会社を辞めて独立・起業し、ついに1日24時間すべてが自分のものになったあなた。事業の構想や戦略を練ろう、会いたい人に会いに行こう、などなどやりたいことは山ほどあると思いますが、サラリーマンとして働くことをやめ、フリーランスや個人事業主として働き出すと、それまで会社が片づけてくれていた様々な手続きも自分で処理しなければならなくなります。

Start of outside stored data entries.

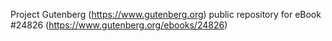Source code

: Project Gutenberg (https://www.gutenberg.org) public repository for eBook #24826 (https://www.gutenberg.org/ebooks/24826)
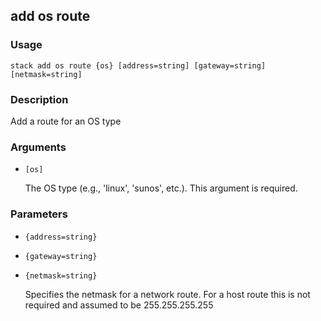 ## add os route

### Usage

`stack add os route {os} [address=string] [gateway=string] [netmask=string]`

### Description


Add a route for an OS type



### Arguments

* `[os]`

   The OS type (e.g., 'linux', 'sunos', etc.). This argument is required.


### Parameters
* `{address=string}`
* `{gateway=string}`
* `{netmask=string}`

   Specifies the netmask for a network route.  For a host route
	this is not required and assumed to be 255.255.255.255


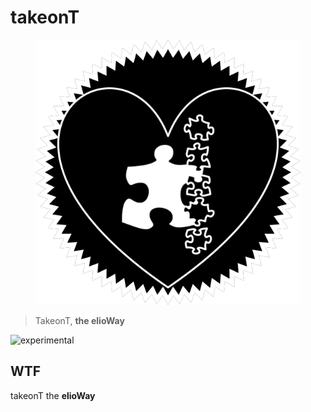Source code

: # takeonT

<figure>
  <img src="star.png" alt="">
</figure>

> TakeonT, **the elioWay**

![experimental](/eliosin/icon/devops/experimental/favicon.ico "experimental")

## WTF

takeonT the **elioWay**
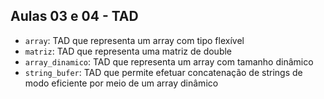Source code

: ## Aulas 03 e 04 - TAD

* `array`: TAD que representa um array com tipo flexível
* `matriz`: TAD que representa uma matriz de double
* `array_dinamico`: TAD que representa um array com tamanho dinâmico
* `string_bufer`: TAD que permite efetuar concatenação de strings de modo eficiente por meio de um array dinâmico
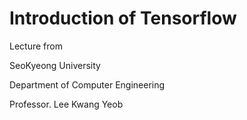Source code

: # Introduction of Tensorflow
Lecture from

SeoKyeong University

Department of Computer Engineering

Professor. Lee Kwang Yeob
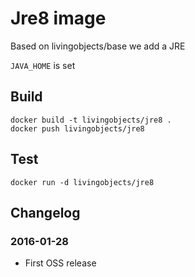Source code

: # Jre8 image
Based on livingobjects/base we add a JRE

`JAVA_HOME` is set

## Build

    docker build -t livingobjects/jre8 .
    docker push livingobjects/jre8


## Test

    docker run -d livingobjects/jre8

## Changelog

### 2016-01-28
 * First OSS release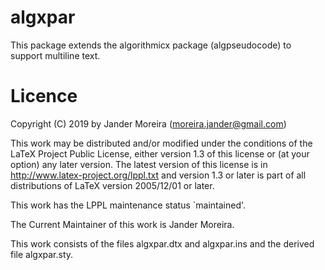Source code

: # algxpar
This package extends the algorithmicx package (algpseudocode) to support multiline text.

# Licence
Copyright (C) 2019 by Jander Moreira (moreira.jander@gmail.com)

This work may be distributed and/or modified under the
conditions of the LaTeX Project Public License, either version 1.3
of this license or (at your option) any later version.
The latest version of this license is in
   http://www.latex-project.org/lppl.txt
and version 1.3 or later is part of all distributions of LaTeX
version 2005/12/01 or later.

This work has the LPPL maintenance status `maintained'.

The Current Maintainer of this work is Jander Moreira.

This work consists of the files algxpar.dtx and algxpar.ins
and the derived file algxpar.sty.
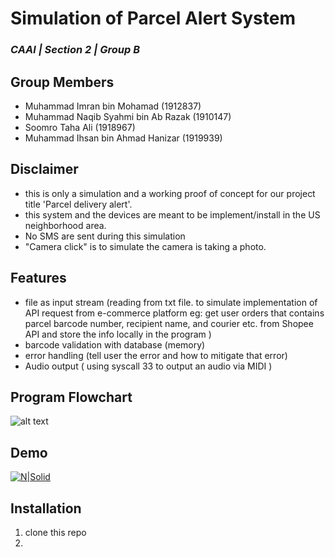 # Simulation of Parcel Alert System 
### _CAAl | Section 2 | Group B_



## Group Members
- Muhammad Imran bin Mohamad (1912837)
- Muhammad Naqib Syahmi bin Ab Razak (1910147)
- Soomro Taha Ali (1918967)
- Muhammad Ihsan bin Ahmad Hanizar (1919939)

## Disclaimer

- this is only a simulation and a working proof of concept for our project title 'Parcel delivery
alert'.
- this system and the devices are meant to be implement/install in the US neighborhood area.
- No SMS are sent during this simulation
- "Camera click" is to simulate the camera is taking a photo.

## Features
- file as input stream (reading from txt file. to simulate implementation of API request from e-commerce platform eg: get user orders that contains parcel barcode number, recipient name, and courier etc. from Shopee API and store the info locally in the program )
- barcode validation with database (memory)
- error handling (tell user the error and how to mitigate that error)
- Audio output ( using syscall 33 to output an audio via MIDI )

## Program Flowchart
![alt text](https://i.ibb.co/fQ2CycH/program-flow-drawio.png)


## Demo
[![N|Solid](https://images.squarespace-cdn.com/content/v1/5f3a60f80638305e031c31bd/1631161685918-FVHK4FVDGGVZVZEV47XO/youtube+logo.png)](https://www.youtube.com/watch?v=6o1JeI5yXxI)

## Installation
1) clone this repo 
2) 
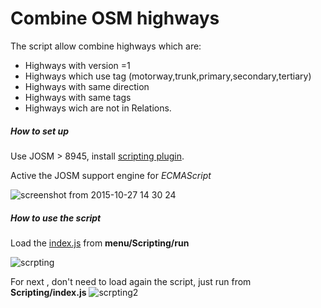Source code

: # Combine OSM highways

The script allow combine highways which are: 

- Highways with version =1
- Highways which use tag (motorway,trunk,primary,secondary,tertiary)
- Highways with same direction
- Highways with same tags
- Highways wich are not in Relations.

##### How to set up

Use JOSM > 8945, install [scripting  plugin](http://wiki.openstreetmap.org/wiki/JOSM/Plugins/Scripting).

Active the JOSM support engine for *ECMAScript*

![screenshot from 2015-10-27 14 30 24](https://cloud.githubusercontent.com/assets/1152236/10770537/d5450ba8-7cb9-11e5-8a82-05d0808ff381.png)

##### How to use the script

Load the [index.js](https://github.com/mapbox/data/blob/master/combine-highways/index.js) from **menu/Scripting/run**

![scrpting](https://cloud.githubusercontent.com/assets/1152236/10769850/230f577a-7cb6-11e5-8043-c07fe9fc027b.gif)

For next , don't need to load again the script, just run from **Scripting/index.js**
![scrpting2](https://cloud.githubusercontent.com/assets/1152236/10769851/23146d82-7cb6-11e5-83a3-230051669cba.gif)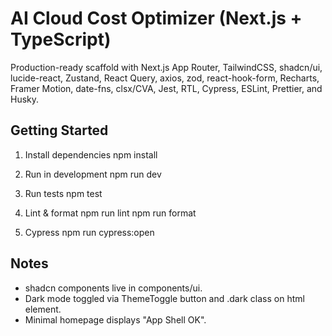 # AI Cloud Cost Optimizer (Next.js + TypeScript)

Production-ready scaffold with Next.js App Router, TailwindCSS, shadcn/ui, lucide-react, Zustand, React Query, axios, zod, react-hook-form, Recharts, Framer Motion, date-fns, clsx/CVA, Jest, RTL, Cypress, ESLint, Prettier, and Husky.

## Getting Started

1. Install dependencies
   npm install

2. Run in development
   npm run dev

3. Run tests
   npm test

4. Lint & format
   npm run lint
   npm run format

5. Cypress
   npm run cypress:open

## Notes

- shadcn components live in components/ui.
- Dark mode toggled via ThemeToggle button and .dark class on html element.
- Minimal homepage displays "App Shell OK".

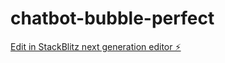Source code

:# chatbot-bubble-perfect

[Edit in StackBlitz next generation editor ⚡️](https://stackblitz.com/~/github.com/ssongssu/chatbot-bubble-perfect)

個人事業主の場合の確定申告や、法人の場合の税務申告、その前提となる経理処理、取引先との契約締結などはすぐに思い浮かぶかもしれませんが、意外と先延ばしにしてしまいがちなのが、年金と健康保険の手続きです。

なぜ先延ばしにしてしまうのか?

それは・・・複雑そうでよくわからないから!という人が大半なのではないでしょうか。サラリーマン時代には会社が水面下で処理してくれていたのですから、わからないのは当然ですよね。しかし、自分の人生に責任を持つという意味でも、事業の推進に集中するという意味でも、この手続きをズルズルと引き延ばしてしまうのは得策ではありません。家族がいる人の場合は、手続きが遅れると自分だけではなく家族にまで影響が出てしまいます。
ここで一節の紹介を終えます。